President Trump on Thursday continued to lobby ABC for an apology, tweeting that the network and the chief executive of its parent company, Bob Iger, “have offended millions.” But the president was not referring to the offense of Roseanne Barr comparing Valerie Jarrett to an ape; Trump was referring to what he deems offensive news coverage and commentary about him.

What exactly does Trump find objectionable? He cited an erroneous report from December, which ABC handled at the time with a correction and four-week suspension of journalist Brian Ross.

Trump previously tweeted about multiple, but unspecified, “HORRIBLE statements made and said about me.” White House press secretary Sarah Huckabee Sanders identified several such statements during a media briefing on Wednesday, including this one: “Where was Bob Iger's apology to the White House staff for Jemele Hill calling the president and anyone associated with him a white supremacist?”

Hill is a prominent figure at ESPN, which, like ABC, is owned by the Iger-run Walt Disney Co. She did not say that “anyone associated with” Trump is a white supremacist, but she did tweet last fall that “Donald Trump is a white supremacist who has largely surrounded himself w/ other white supremacists.”

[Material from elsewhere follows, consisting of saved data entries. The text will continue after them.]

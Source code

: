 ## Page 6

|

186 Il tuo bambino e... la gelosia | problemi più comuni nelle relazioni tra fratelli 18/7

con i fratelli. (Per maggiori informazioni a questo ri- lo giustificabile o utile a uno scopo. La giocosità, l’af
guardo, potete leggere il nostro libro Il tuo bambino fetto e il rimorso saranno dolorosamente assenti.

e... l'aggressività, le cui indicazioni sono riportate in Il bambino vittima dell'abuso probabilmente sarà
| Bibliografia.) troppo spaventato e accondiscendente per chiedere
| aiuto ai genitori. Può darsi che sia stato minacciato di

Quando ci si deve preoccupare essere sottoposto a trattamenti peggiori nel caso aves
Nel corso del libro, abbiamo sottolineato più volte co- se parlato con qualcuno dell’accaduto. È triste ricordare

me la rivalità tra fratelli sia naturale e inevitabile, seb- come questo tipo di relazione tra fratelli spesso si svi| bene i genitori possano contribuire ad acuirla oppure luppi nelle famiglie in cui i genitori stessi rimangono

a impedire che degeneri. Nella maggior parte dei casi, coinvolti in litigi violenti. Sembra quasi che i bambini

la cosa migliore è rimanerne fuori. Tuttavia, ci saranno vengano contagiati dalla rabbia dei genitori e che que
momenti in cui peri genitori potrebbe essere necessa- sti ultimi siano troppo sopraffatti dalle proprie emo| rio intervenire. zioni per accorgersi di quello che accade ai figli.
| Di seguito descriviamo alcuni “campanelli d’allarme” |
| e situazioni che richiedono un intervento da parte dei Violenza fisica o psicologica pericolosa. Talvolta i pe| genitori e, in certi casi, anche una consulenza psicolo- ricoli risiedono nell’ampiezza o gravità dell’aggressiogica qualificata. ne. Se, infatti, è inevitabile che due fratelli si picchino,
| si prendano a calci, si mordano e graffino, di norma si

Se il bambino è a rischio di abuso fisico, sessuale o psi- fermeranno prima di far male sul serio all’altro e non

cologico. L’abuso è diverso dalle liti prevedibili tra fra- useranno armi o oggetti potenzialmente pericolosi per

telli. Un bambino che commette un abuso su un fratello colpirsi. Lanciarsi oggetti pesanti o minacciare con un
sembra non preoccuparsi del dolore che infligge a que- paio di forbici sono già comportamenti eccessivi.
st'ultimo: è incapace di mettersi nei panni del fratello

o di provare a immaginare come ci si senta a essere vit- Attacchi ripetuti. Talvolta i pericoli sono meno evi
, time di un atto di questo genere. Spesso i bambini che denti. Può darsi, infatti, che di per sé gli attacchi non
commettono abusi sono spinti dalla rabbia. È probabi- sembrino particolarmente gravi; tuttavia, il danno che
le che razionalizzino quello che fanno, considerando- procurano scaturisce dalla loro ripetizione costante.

What's striking about the Hill tweet's inclusion on a White House list of grievances against Iger is the implied equivalence between racism and calling out racism. Jarrett said Tuesday that Iger phoned her to apologize on behalf of the company for Barr's racist tweet. The White House's position is that Iger should have similarly dialed Trump to apologize for Hill's accusation that the president is a white supremacist.

The suggestion is that calling someone racist is just as offensive as saying something racist — maybe even more so. Sanders ripped Hill's remark as a “fireable offense,” but neither she nor Trump has weighed in on whether ABC was right to cancel “Roseanne”; Sanders said Barr's tweet was merely “inappropriate.”

Being unfairly labeled racist can, of course, cause significant reputational damage. Hill arguably took her criticism of Trump too far when she said the president “is” a white supremacist. But a month before Hill tweeted, Trump said there were “very fine people” on both sides of a violent clash in Charlottesville between white supremacists protesting the removal of a Confederate statue, and a group of counterprotesters.

“What about the alt-left that came charging at the alt-right?” Trump said at a news conference. “Do they have any semblance of guilt?”

“I think there's blame on both sides,” he added. “And I have no doubt about it.”

While not a declaration of membership in the clan (or, perhaps, Klan) of white supremacists, the president's remarks could easily be interpreted as an expression of sympathy for white supremacists, who, he said, were “peaceful” as they marched with torches, chanting slogans such as “Jews will not replace us.”

Even former White House communications director Anthony Scaramucci, who remains a Trump supporter, condemned the White House's “toleration” of white supremacy when he appeared on “The Late Show” last August.

“Are there elements of white supremacy within the White House right now?” Stephen Colbert asked. “Is Steve Bannon a white supremacist?”

Bannon, who had previously led Breitbart News and described the website as “the platform for the alt-right,” was Trump's chief strategist at the time.

“I don't think he's a white supremacist, although I've never asked him if he's a white supremacist,” Scaramucci replied. “What I don't like, though, is the toleration of it. It's something that should be completely and totally intolerated.”

Iger never endorsed Hill's tweet, but he did explain at a conference in October why he decided not to discipline her.

“I felt that we had to take context into account,” he said. “And context, in that case, included what was going on in America. … I've not ever experienced prejudice, certainly not racism. So, it's even hard for me to understand what they're feeling about this, what it feels like to experience racism. And so I felt that we needed to take into account what Jemele and other people at ESPN were feeling in this time, and that resulted in us not taking action on the tweet that she put out.”

“Context” is the key word. The context around Hill's tweet was very different from the context around Barr's. The White House contends, however, that Iger should have taken the same approach to both tweets.